Monday, July 27, 2009

Jason Kahn - Vanishing Point (23five CD)


In from Brainwashed:

A 47-minute elegy to his daughter, who passed away two years before work began on the record, this disc offers a slow and meditative take on electronic composition. Combining field recordings with metallic vibrations, static hum and pure noise elements, Kahn is able to do a lot with what appears to be very little, conducting his own orchestra of sound in a piece whose emotional impact is garnered from its barren makeup.

When I say barren though, I certainly mean barren. The work is so slow to evolve in fact that many moments are only decipherable as different upon clicking through the piece's timetable. With this kind of cautious construction, layering the equivalent of vacuum cleaner air drawing upon airplane cabin engine noise, the work evolves slowly enough so as to take its virtually its entire length to entangling itself of each distinct moment. When distant scratches come through amidst the hiss around minute 13 it is nearly revelatory, being the most distinguishable sound yet presented. A soft hum around the 17 minute mark grounds it somewhat, imbuing it with a distinct direction for the first time, though that direction is surely a circuitous one not so much bent on arriving anywhere so much as one settling in to the old mental garden.

Yet the changes do happen, and the patience with which they do so rewards a concerted listening effort. Metal-on-metal clatter subsides in the mix almost half of the way through the work's length, sounding like a mini Gamelan orchestra playing from inside a wind turbine. Volumes are delicately adjusted, allowing details to come to the fore that, whether always present back there or not, feel to be coming from the same organism, drawing itself out through the most minute adjustments in color.

There is a sense of urgency in the latter half of the work, if only in contrast to the first half. It becomes less static and busier, with sounds rebounding around the space and jumping out from the singular static that started the work. Still, the consistency of sounds being as they are, the result is not so much busily seeking anything as it is teeming beneath its own weight, its super-heated molecules bouncing together without losing the general forms they inhabit.

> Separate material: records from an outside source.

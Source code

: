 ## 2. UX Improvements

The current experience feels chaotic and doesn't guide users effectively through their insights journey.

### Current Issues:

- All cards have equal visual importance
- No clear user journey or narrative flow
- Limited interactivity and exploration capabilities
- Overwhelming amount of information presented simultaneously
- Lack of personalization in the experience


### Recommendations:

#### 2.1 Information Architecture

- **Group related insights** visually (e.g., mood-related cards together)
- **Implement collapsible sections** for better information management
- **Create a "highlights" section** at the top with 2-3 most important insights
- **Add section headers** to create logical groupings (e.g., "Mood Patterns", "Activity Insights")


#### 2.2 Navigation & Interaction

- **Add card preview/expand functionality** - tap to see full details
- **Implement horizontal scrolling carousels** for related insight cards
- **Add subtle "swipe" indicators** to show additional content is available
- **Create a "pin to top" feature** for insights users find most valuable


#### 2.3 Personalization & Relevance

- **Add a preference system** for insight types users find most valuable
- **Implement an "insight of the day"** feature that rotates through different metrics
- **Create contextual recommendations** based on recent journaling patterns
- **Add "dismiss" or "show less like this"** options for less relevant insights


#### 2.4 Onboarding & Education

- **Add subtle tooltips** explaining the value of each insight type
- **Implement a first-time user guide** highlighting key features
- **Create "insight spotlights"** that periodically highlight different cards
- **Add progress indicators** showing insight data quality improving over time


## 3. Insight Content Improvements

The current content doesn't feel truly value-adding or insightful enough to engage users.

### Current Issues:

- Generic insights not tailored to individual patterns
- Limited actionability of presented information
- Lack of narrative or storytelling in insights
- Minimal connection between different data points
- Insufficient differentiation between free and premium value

It isn't until about half an hour into the piece that snippets of a discreet melody appear, though these too are so fractured as to become part of the general landscape, tickling the outer reaches of the hum with brief splashes of color. These flurries of notes not only tie the piece inward, setting the outer boundaries of the hiss buildup, but they also signal the piece's movement toward a more mechanistic and gestural sound for a time, one that has momentary flashes of a daily movement removed from the ethereal space of the work as a whole.

The final ten minutes find the work slipping back to its origins, decomposing until it is only the crackle of burning wax and a gentle airy breath of tone. Dense though it may be, the work is quite well situated and wisely done, uncompromising in its enactment without lacking beauty or finesse. There is likely no knowing just how this recording relates to its subject matter—certainly it is not in any linear manner representative of it—but there can be no doubt that this is a highly personal and well phrased statement from a musician with his ears on a singular form of sound composition.